However, the service health dashboard still says "Service is operating normally".

tipmobilemirko

Posts: 10
Registered: 4/28/08
Re: Lots of internal errors on SQS over the last few days
Posted: Sep 4, 2008 10:16 AM PDT   in response to: Joel@AWS
  Click to reply to this thread Reply

Hi Joel,

Thanks for looking into this.

This particular request (with request id e573b4b0-656a-4e84-97fb-63d188971b0c) occurred on 9/2 at around 18:11 UTC. See the log excerpt below. The error message was received on 18:12:38, but the request expiration is stated as 18:11:08, so the request must have been submitted some time before.

My first suspicion was that the clock might be off on the instances, but I have confirmed that this is not the case.

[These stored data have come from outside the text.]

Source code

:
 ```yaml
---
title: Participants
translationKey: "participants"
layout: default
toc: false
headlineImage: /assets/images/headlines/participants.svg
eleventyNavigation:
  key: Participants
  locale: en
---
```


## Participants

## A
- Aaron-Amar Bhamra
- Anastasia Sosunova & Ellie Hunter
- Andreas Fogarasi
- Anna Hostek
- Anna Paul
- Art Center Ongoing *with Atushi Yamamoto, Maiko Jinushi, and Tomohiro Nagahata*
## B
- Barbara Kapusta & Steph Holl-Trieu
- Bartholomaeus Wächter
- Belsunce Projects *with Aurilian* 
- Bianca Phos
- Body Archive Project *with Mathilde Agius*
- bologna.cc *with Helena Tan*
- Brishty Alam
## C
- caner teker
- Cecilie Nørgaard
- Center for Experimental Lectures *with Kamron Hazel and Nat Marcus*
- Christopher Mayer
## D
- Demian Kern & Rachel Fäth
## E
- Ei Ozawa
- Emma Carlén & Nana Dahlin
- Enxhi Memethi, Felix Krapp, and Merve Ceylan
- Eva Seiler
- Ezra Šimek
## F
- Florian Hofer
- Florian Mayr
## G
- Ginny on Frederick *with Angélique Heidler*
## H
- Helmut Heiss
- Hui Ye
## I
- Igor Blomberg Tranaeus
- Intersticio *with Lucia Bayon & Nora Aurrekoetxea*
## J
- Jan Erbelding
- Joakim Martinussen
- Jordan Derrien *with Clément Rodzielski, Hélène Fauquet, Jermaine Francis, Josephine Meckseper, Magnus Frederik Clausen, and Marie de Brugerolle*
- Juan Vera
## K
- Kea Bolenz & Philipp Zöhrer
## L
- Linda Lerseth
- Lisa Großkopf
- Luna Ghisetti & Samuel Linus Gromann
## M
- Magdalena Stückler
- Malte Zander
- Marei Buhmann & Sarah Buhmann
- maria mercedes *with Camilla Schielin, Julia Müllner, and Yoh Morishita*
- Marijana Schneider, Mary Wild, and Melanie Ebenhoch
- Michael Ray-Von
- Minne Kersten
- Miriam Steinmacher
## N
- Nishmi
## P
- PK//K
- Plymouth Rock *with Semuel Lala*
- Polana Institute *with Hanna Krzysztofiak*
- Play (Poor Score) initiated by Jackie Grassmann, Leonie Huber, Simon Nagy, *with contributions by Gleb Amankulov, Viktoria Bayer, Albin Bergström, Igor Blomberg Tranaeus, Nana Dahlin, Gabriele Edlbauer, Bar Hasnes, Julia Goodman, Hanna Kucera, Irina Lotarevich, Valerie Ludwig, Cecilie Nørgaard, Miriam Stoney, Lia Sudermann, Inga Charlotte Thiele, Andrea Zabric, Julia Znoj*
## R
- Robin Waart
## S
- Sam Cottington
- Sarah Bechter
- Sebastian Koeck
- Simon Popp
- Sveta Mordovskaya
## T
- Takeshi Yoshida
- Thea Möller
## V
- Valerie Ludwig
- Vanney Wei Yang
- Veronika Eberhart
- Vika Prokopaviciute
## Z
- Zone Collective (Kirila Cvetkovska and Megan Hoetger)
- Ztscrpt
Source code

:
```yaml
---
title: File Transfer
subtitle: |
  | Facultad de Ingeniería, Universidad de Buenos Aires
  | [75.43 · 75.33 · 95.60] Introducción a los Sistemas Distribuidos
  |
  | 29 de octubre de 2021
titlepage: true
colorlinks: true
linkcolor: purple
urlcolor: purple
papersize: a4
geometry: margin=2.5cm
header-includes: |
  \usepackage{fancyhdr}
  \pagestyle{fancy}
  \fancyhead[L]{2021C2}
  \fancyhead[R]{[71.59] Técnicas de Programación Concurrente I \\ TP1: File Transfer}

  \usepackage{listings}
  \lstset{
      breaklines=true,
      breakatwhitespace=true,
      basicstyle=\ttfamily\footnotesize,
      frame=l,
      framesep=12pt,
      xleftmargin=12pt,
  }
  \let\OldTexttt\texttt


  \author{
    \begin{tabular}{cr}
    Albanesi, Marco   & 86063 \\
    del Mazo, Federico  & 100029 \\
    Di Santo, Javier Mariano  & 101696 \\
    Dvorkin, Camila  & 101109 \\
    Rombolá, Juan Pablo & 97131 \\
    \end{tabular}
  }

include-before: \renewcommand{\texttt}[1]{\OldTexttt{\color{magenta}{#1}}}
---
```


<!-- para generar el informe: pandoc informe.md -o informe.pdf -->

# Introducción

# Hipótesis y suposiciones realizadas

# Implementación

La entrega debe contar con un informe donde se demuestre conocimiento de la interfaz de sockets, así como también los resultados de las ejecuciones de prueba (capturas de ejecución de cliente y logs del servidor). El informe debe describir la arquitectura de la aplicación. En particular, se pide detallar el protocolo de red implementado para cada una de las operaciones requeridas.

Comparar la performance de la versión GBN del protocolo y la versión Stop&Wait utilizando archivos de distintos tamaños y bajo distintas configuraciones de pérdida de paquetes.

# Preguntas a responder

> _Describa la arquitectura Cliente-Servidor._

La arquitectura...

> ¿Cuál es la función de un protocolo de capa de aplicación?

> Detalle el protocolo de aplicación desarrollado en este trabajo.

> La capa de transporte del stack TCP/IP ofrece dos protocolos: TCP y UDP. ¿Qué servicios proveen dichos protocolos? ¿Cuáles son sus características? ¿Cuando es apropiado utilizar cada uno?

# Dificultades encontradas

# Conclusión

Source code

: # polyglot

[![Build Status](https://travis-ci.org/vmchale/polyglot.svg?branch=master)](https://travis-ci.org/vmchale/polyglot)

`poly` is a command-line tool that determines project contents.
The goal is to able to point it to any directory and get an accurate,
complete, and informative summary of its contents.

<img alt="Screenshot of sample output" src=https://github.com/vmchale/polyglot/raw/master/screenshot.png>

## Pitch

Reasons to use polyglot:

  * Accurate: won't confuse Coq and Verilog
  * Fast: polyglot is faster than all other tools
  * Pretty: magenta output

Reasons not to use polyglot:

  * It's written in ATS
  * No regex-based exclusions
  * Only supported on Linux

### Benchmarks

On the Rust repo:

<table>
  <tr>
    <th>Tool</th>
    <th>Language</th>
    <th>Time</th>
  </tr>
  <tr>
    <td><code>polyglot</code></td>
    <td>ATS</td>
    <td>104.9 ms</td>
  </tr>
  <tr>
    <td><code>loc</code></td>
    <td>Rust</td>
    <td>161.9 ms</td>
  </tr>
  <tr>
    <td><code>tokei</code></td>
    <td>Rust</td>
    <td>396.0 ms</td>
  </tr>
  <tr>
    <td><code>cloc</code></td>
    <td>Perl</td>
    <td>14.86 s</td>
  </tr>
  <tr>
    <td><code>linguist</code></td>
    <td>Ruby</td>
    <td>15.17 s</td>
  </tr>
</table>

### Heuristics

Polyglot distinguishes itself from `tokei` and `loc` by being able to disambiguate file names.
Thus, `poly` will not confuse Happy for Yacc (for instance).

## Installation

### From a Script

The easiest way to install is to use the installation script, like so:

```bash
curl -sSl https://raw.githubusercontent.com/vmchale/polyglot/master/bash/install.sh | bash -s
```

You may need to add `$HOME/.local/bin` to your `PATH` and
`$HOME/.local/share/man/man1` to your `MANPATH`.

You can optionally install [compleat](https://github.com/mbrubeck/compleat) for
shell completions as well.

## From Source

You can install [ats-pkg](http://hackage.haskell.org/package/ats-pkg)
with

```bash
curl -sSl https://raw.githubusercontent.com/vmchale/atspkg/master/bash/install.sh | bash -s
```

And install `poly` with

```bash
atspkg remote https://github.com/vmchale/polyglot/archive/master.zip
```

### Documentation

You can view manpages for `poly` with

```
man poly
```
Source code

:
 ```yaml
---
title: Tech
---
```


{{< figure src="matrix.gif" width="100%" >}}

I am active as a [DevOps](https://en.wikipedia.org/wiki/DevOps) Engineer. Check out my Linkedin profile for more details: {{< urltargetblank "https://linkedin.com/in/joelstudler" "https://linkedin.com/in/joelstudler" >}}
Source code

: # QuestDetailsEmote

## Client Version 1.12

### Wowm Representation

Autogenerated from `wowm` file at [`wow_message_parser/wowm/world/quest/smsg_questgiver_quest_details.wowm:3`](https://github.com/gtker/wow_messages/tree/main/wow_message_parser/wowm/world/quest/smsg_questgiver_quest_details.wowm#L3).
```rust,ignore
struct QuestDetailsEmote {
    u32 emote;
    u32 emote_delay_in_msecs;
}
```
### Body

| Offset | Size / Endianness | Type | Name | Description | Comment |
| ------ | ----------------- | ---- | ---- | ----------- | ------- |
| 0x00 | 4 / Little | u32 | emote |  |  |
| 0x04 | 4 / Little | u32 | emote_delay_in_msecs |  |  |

Going through my logs, I have not found any errors since 9/2, but we also haven't send or received any messages since then, so I can't safely conclude that the problem has been fixed yet. I wonder if the problem is somehow related to specific messages. In my case, all messages are short, so I am definitely not bumping into the message length problem mentioned on this thread.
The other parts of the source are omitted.